Aim for an exact copy of the listing, without any images.

::::

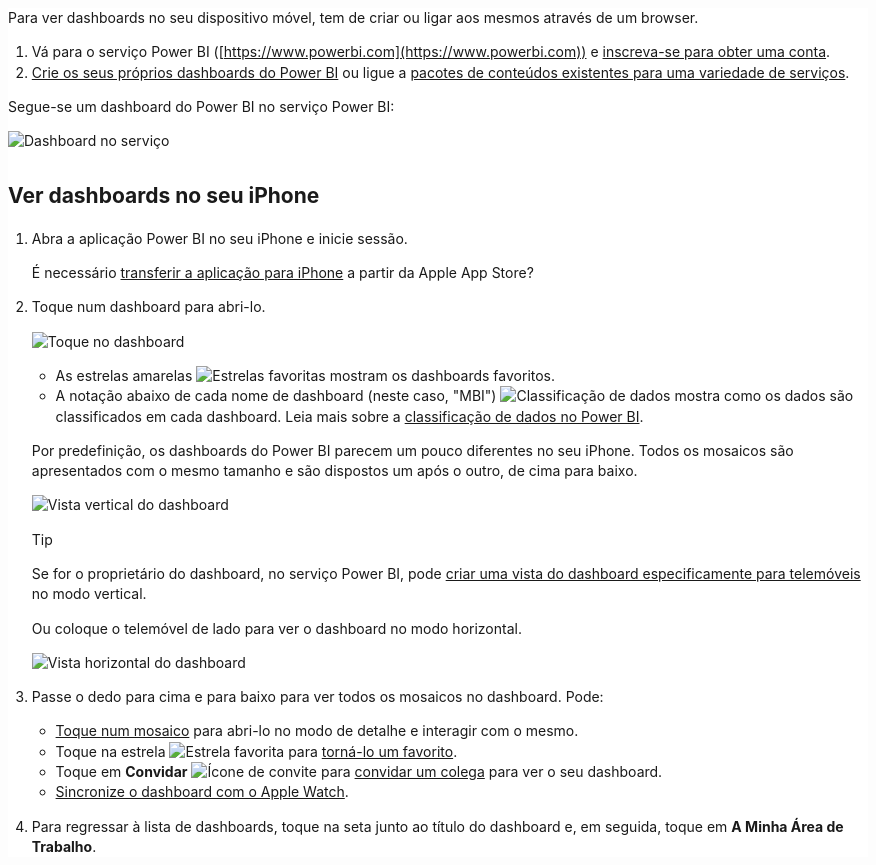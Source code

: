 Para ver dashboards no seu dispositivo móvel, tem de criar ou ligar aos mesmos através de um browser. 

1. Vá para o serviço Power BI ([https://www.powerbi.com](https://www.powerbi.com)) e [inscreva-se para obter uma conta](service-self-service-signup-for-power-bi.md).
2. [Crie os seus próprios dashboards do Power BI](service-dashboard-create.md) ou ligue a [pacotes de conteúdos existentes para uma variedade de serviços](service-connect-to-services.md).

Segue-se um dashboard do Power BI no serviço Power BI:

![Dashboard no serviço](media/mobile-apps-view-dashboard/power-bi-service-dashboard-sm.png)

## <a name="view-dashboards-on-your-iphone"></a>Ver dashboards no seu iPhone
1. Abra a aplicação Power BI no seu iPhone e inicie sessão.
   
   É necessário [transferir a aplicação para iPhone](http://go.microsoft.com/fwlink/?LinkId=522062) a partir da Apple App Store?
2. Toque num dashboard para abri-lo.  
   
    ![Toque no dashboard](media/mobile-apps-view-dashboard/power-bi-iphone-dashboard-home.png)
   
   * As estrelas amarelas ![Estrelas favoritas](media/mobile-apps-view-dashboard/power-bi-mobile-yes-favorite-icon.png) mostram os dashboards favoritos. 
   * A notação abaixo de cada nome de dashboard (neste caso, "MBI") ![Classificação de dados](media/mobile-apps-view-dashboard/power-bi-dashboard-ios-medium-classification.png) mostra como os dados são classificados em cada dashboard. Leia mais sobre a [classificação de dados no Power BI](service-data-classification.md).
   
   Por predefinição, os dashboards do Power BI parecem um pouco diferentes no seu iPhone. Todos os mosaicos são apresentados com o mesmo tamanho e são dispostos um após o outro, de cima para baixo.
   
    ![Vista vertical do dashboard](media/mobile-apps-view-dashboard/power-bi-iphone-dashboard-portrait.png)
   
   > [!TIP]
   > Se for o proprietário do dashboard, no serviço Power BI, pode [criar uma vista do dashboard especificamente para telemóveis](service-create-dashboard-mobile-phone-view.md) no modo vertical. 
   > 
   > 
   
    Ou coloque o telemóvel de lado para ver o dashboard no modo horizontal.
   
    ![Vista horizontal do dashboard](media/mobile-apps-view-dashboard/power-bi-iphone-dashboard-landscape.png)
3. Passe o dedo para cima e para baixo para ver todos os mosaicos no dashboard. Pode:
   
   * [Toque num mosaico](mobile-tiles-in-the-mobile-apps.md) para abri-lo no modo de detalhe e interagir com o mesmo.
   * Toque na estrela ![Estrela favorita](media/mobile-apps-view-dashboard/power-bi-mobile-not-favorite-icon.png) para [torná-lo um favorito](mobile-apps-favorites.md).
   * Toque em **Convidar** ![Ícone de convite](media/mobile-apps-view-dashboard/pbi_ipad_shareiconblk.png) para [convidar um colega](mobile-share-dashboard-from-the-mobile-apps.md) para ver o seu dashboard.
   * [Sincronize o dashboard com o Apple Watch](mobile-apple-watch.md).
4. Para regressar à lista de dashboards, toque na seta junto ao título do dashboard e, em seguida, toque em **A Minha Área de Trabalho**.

::::

**Solution**
Source code

: Para ver dashboards no seu dispositivo móvel, tem de criar ou ligar aos mesmos através de um browser. 

1. Vá para o serviço Power BI ([https://www.powerbi.com](https://www.powerbi.com)) e [inscreva-se para obter uma conta](service-self-service-signup-for-power-bi.md).
2. [Crie os seus próprios dashboards do Power BI](service-dashboard-create.md) ou ligue a [pacotes de conteúdos existentes para uma variedade de serviços](service-connect-to-services.md).

Segue-se um dashboard do Power BI no serviço Power BI:

![Dashboard no serviço](media/mobile-apps-view-dashboard/power-bi-service-dashboard-sm.png)

## <a name="view-dashboards-on-your-iphone"></a>Ver dashboards no seu iPhone
1. Abra a aplicação Power BI no seu iPhone e inicie sessão.
   
   É necessário [transferir a aplicação para iPhone](http://go.microsoft.com/fwlink/?LinkId=522062) a partir da Apple App Store?
2. Toque num dashboard para abri-lo.  
   
    ![Toque no dashboard](media/mobile-apps-view-dashboard/power-bi-iphone-dashboard-home.png)
   
   * As estrelas amarelas ![Estrelas favoritas](media/mobile-apps-view-dashboard/power-bi-mobile-yes-favorite-icon.png) mostram os dashboards favoritos. 
   * A notação abaixo de cada nome de dashboard (neste caso, "MBI") ![Classificação de dados](media/mobile-apps-view-dashboard/power-bi-dashboard-ios-medium-classification.png) mostra como os dados são classificados em cada dashboard. Leia mais sobre a [classificação de dados no Power BI](service-data-classification.md).
   
   Por predefinição, os dashboards do Power BI parecem um pouco diferentes no seu iPhone. Todos os mosaicos são apresentados com o mesmo tamanho e são dispostos um após o outro, de cima para baixo.
   
    ![Vista vertical do dashboard](media/mobile-apps-view-dashboard/power-bi-iphone-dashboard-portrait.png)
   
   > [!TIP]
   > Se for o proprietário do dashboard, no serviço Power BI, pode [criar uma vista do dashboard especificamente para telemóveis](service-create-dashboard-mobile-phone-view.md) no modo vertical. 
   > 
   > 
   
    Ou coloque o telemóvel de lado para ver o dashboard no modo horizontal.
   
    ![Vista horizontal do dashboard](media/mobile-apps-view-dashboard/power-bi-iphone-dashboard-landscape.png)
3. Passe o dedo para cima e para baixo para ver todos os mosaicos no dashboard. Pode:
   
   * [Toque num mosaico](mobile-tiles-in-the-mobile-apps.md) para abri-lo no modo de detalhe e interagir com o mesmo.
   * Toque na estrela ![Estrela favorita](media/mobile-apps-view-dashboard/power-bi-mobile-not-favorite-icon.png) para [torná-lo um favorito](mobile-apps-favorites.md).
   * Toque em **Convidar** ![Ícone de convite](media/mobile-apps-view-dashboard/pbi_ipad_shareiconblk.png) para [convidar um colega](mobile-share-dashboard-from-the-mobile-apps.md) para ver o seu dashboard.
   * [Sincronize o dashboard com o Apple Watch](mobile-apple-watch.md).
4. Para regressar à lista de dashboards, toque na seta junto ao título do dashboard e, em seguida, toque em **A Minha Área de Trabalho**.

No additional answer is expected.